Camp Bestival 2017 ran from 27 to 30 July. The headliners were Mark Ronson, Madness and Brian Wilson.

==2018==

Camp Bestival 2018 ran from 26 to 29 July. The headliners were Rick Astley, Clean Bandit and Simple Minds. The theme was "Camp Bestival Sets Sail!".

==2019==

Camp Bestival 2019 ran from 25 to 26 July.

==2020==
In common with most UK festivals, the 2020 event was cancelled, due to the COVID-19 pandemic in the United Kingdom.

==2021==

Camp Bestival 2021 ran from 29 July to 1 August 2021.
The theme was superheroes.

==2022==

The festival continued at Lulworth Castle between 28 and 31 July. The theme was Desert Island Disco. Festival goers attempted the world's largest disco dance under a disco ball.
There was an additional offering started in Weston Park called Camp Bestival Shropshire, despite it being a kilometre away from Shropshire. The Shropshire event was between 18 and 21 August.

==2023==

The festival continued at Lulworth Castle between 27 and 30 July. The theme was Animal snap.
The additional offering in Shropshire took place between 18 and 21 August.

==2024==
Camp Bestival Dorset took place at Lulworth Castle from 25 to 28 July and featured performances from Orbital, Jake Shears, The Darkness and Sophie Ellis-Bextor.

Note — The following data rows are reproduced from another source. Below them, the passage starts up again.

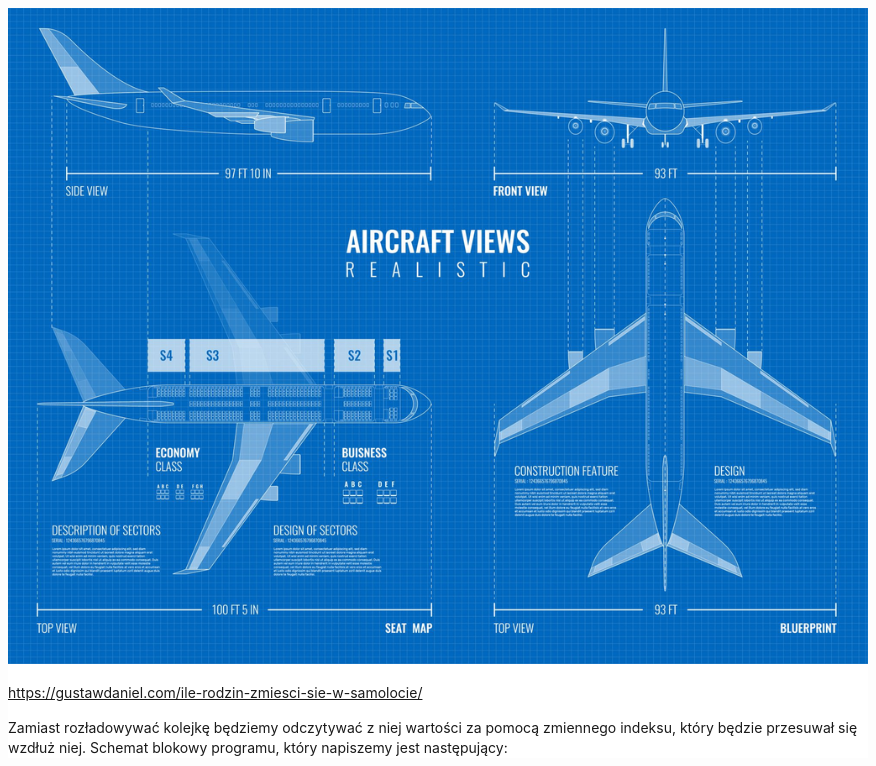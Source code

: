 ![](../../../../assets/2021-07-17/31742.jpg)

https://gustawdaniel.com/ile-rodzin-zmiesci-sie-w-samolocie/







Zamiast rozładowywać kolejkę będziemy odczytywać z niej wartości za pomocą zmiennego indeksu, który będzie przesuwał się
wzdłuż niej. Schemat blokowy programu, który napiszemy jest następujący:
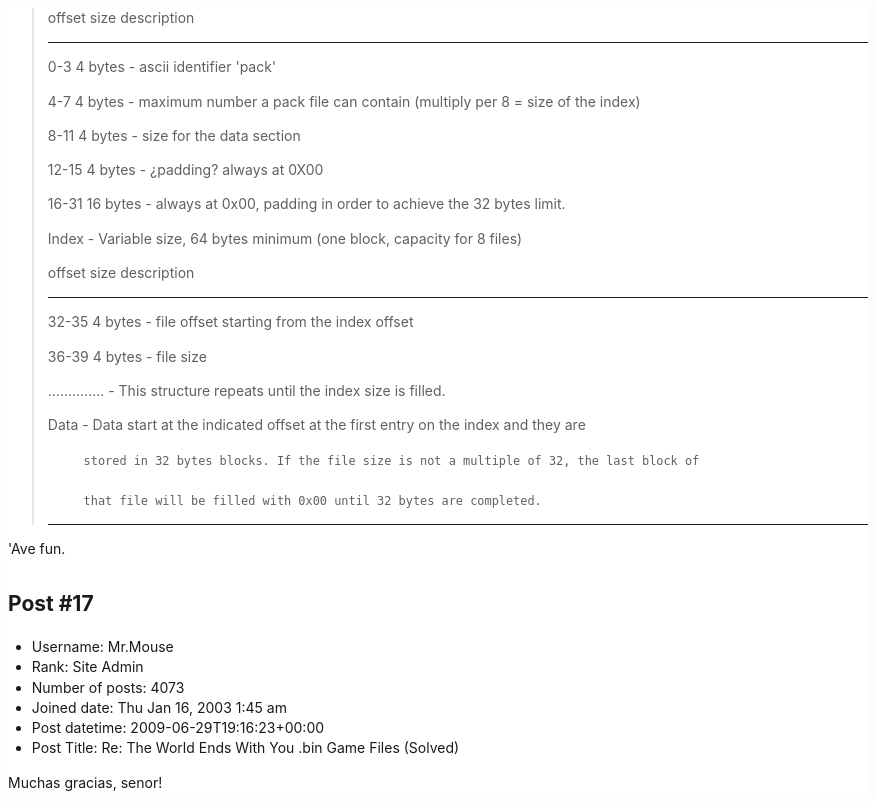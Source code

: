 >
>  offset size       description
>
>  ------ -------    -----------
>
>  0-3    4  bytes - ascii identifier 'pack'
>
>  4-7    4  bytes - maximum number a pack file can contain (multiply per 8 = size of the index)
>
>  8-11   4  bytes - size for the data section
>
>  12-15  4  bytes - ¿padding? always at 0X00
>
>  16-31  16 bytes - always at 0x00, padding in order to achieve the 32 bytes limit.
>
> 
>
>  Index - Variable size, 64 bytes minimum (one block, capacity for 8 files)
>
> 
>
>  offset size       description
>
>  ------ -------    ----------- 
>
>  32-35  4  bytes - file offset starting from the index offset
>
>  36-39  4  bytes - file size
>
>  ..............  - This structure repeats until the index size is filled.
>
> 
>
>  Data - Data start at the indicated offset at the first entry on the index and they are
>
>          stored in 32 bytes blocks. If the file size is not a multiple of 32, the last block of
>
>          that file will be filled with 0x00 until 32 bytes are completed.
>
> 
>
> _______________________________________________________________________________________________
'Ave fun.
## Post #17
- Username: Mr.Mouse
- Rank: Site Admin
- Number of posts: 4073
- Joined date: Thu Jan 16, 2003 1:45 am
- Post datetime: 2009-06-29T19:16:23+00:00
- Post Title: Re: The World Ends With You .bin Game Files (Solved)

Muchas gracias, senor!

Camp Bestival Shropshire took place at Weston Park in Shropshire from 15 to 18 August 2024 and included headline performances from Faithless, Paloma Faith, McFly and Rick Astley.

==2025==

Camp Bestival Dorset featured headliners Sugababes, Basement Jaxx, Sir Tom Jones as well as Annie Mac, Dick & Dom, the Lightning Seeds, the Zutons, Mr. Maker and Mr. Tumble.

==The event==
Camp Bestival features a variety of activities and entertainment throughout the festival. Apart from a 4-days long multiple arena line-up, the festival offers comedy shows, literature programmes, kids' areas, multiple workshops and performances.

Food and drink vendors are available all over the festival site.